Your objective> Every picture should be left out, but the lines below must be repeated exactly.
'''
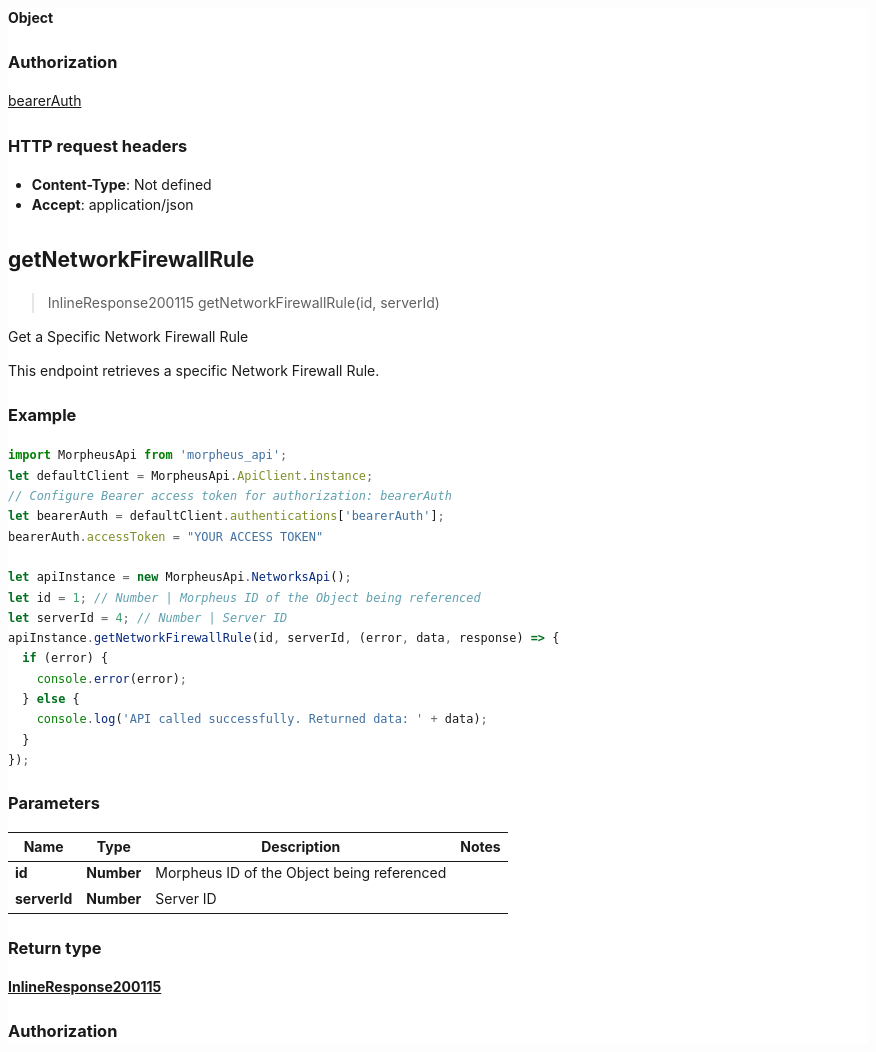 **Object**

### Authorization

[bearerAuth](../README.md#bearerAuth)

### HTTP request headers

- **Content-Type**: Not defined
- **Accept**: application/json


## getNetworkFirewallRule

> InlineResponse200115 getNetworkFirewallRule(id, serverId)

Get a Specific Network Firewall Rule

This endpoint retrieves a specific Network Firewall Rule. 

### Example

```javascript
import MorpheusApi from 'morpheus_api';
let defaultClient = MorpheusApi.ApiClient.instance;
// Configure Bearer access token for authorization: bearerAuth
let bearerAuth = defaultClient.authentications['bearerAuth'];
bearerAuth.accessToken = "YOUR ACCESS TOKEN"

let apiInstance = new MorpheusApi.NetworksApi();
let id = 1; // Number | Morpheus ID of the Object being referenced
let serverId = 4; // Number | Server ID
apiInstance.getNetworkFirewallRule(id, serverId, (error, data, response) => {
  if (error) {
    console.error(error);
  } else {
    console.log('API called successfully. Returned data: ' + data);
  }
});
```

### Parameters


Name | Type | Description  | Notes
------------- | ------------- | ------------- | -------------
 **id** | **Number**| Morpheus ID of the Object being referenced | 
 **serverId** | **Number**| Server ID | 

### Return type

[**InlineResponse200115**](InlineResponse200115.md)

### Authorization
'''
Output below>
 **Object**

### Authorization

[bearerAuth](../README.md#bearerAuth)

### HTTP request headers

- **Content-Type**: Not defined
- **Accept**: application/json


## getNetworkFirewallRule

> InlineResponse200115 getNetworkFirewallRule(id, serverId)

Get a Specific Network Firewall Rule

This endpoint retrieves a specific Network Firewall Rule. 

### Example

```javascript
import MorpheusApi from 'morpheus_api';
let defaultClient = MorpheusApi.ApiClient.instance;
// Configure Bearer access token for authorization: bearerAuth
let bearerAuth = defaultClient.authentications['bearerAuth'];
bearerAuth.accessToken = "YOUR ACCESS TOKEN"

let apiInstance = new MorpheusApi.NetworksApi();
let id = 1; // Number | Morpheus ID of the Object being referenced
let serverId = 4; // Number | Server ID
apiInstance.getNetworkFirewallRule(id, serverId, (error, data, response) => {
  if (error) {
    console.error(error);
  } else {
    console.log('API called successfully. Returned data: ' + data);
  }
});
```

### Parameters


Name | Type | Description  | Notes
------------- | ------------- | ------------- | -------------
 **id** | **Number**| Morpheus ID of the Object being referenced | 
 **serverId** | **Number**| Server ID | 

### Return type

[**InlineResponse200115**](InlineResponse200115.md)

### Authorization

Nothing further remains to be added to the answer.